Convidada de honra do Fórum Social Mundial, Rigoberta
chegou a Porto Alegre no sábado para participar da conferência
Um plano de paz para a Colômbia, ontem à tarde,
na PUCRS. Pela manhã, em entrevista a Zero Hora no hotel
Plaza São Rafael, a guatemalteca não poupou críticas
à política do governo brasileiro para os indígenas.
Zero Hora - Como os indígenas podem se integrar
ao processo de globalização?
Rigoberta Menchú - Integrar-se
a um processo de globalização é um conceito
que tem sido ditado pelos bancos, especialmente o Banco Mundial
(Bird). Eles pensam que não há outro caminho.
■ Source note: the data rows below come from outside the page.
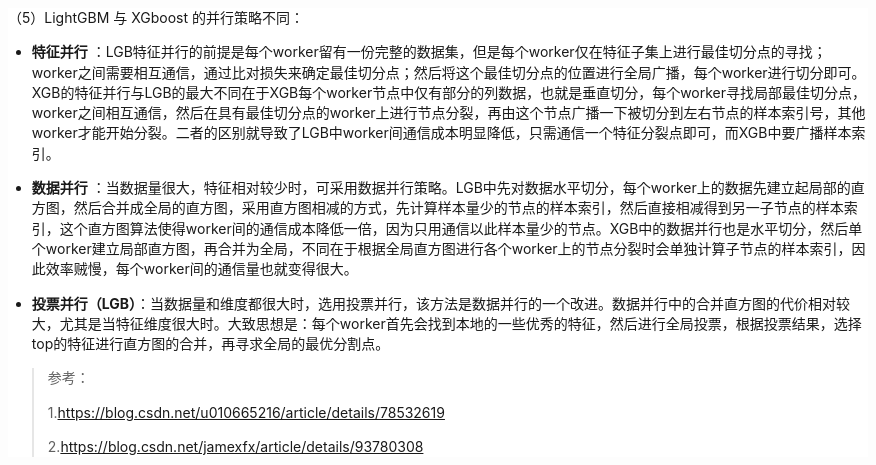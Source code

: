 （5）LightGBM 与 XGboost 的并行策略不同：

- **特征并行** ：LGB特征并行的前提是每个worker留有一份完整的数据集，但是每个worker仅在特征子集上进行最佳切分点的寻找；worker之间需要相互通信，通过比对损失来确定最佳切分点；然后将这个最佳切分点的位置进行全局广播，每个worker进行切分即可。XGB的特征并行与LGB的最大不同在于XGB每个worker节点中仅有部分的列数据，也就是垂直切分，每个worker寻找局部最佳切分点，worker之间相互通信，然后在具有最佳切分点的worker上进行节点分裂，再由这个节点广播一下被切分到左右节点的样本索引号，其他worker才能开始分裂。二者的区别就导致了LGB中worker间通信成本明显降低，只需通信一个特征分裂点即可，而XGB中要广播样本索引。

- **数据并行** ：当数据量很大，特征相对较少时，可采用数据并行策略。LGB中先对数据水平切分，每个worker上的数据先建立起局部的直方图，然后合并成全局的直方图，采用直方图相减的方式，先计算样本量少的节点的样本索引，然后直接相减得到另一子节点的样本索引，这个直方图算法使得worker间的通信成本降低一倍，因为只用通信以此样本量少的节点。XGB中的数据并行也是水平切分，然后单个worker建立局部直方图，再合并为全局，不同在于根据全局直方图进行各个worker上的节点分裂时会单独计算子节点的样本索引，因此效率贼慢，每个worker间的通信量也就变得很大。

- **投票并行（LGB）**：当数据量和维度都很大时，选用投票并行，该方法是数据并行的一个改进。数据并行中的合并直方图的代价相对较大，尤其是当特征维度很大时。大致思想是：每个worker首先会找到本地的一些优秀的特征，然后进行全局投票，根据投票结果，选择top的特征进行直方图的合并，再寻求全局的最优分割点。

  

> 参考：
>
> 1.https://blog.csdn.net/u010665216/article/details/78532619
>
> 2.https://blog.csdn.net/jamexfx/article/details/93780308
Dizem: ou se integrem ou se integrem. É uma visão
muito arrogante. Temos lutado nos últimos 20 anos nas
Nações Unidas para elaborar e propor um projeto
de declaração universal sobre os direitos indígenas.
É preciso instrumentos, órgãos adequados
que compreendam o direito de livre determinaoção
dos povos, como é o caso dos indígenas.
ZH - O que a senhora sabe sobre a luta dos indígenas
no sul do Brasil?
Rigoberta - Abordamos o Brasil
como um continente a mais, apesar deste grande país
fazer parte da América Latina. A referência de
luta que temos é, em primeiro lugar, o trabalho do
Movimento dos Trabalhadores Rurais Sem Terra (MST), do PT
e de Lula. Isso é Brasil para nós. Neste país,
no entanto, não se conseguiu projetar a luta dos povos
indígenas.
ZH - Em 1994, quando esteve no Brasil, a senhora fez críticas
contundentes às políticas do governo do presidente
Fernando Henrique Cardoso a respeito dos sem-terra. Alguma
coisa mudou desde então?
Rigoberta - Falar dos sem-terra
no Brasil é falar de uma altíssima porcentagem
da população que sofre de extrema pobreza e
fome. A luta dos sem-terra é algo que descreve bem
o Brasil. Em nossas escritórios temos recebido muitas
denúncias.
ZH - Alguma denúncia parte do Rio Grande do Sul?
Rigoberta - Do Sul, não
estou certa. Mas há uma grande quantidade, tanto de
grupos de mulheres, quanto de populações afetadas
por vários abusos. O Brasil é um país
onde a desigualdade é profundamente visível.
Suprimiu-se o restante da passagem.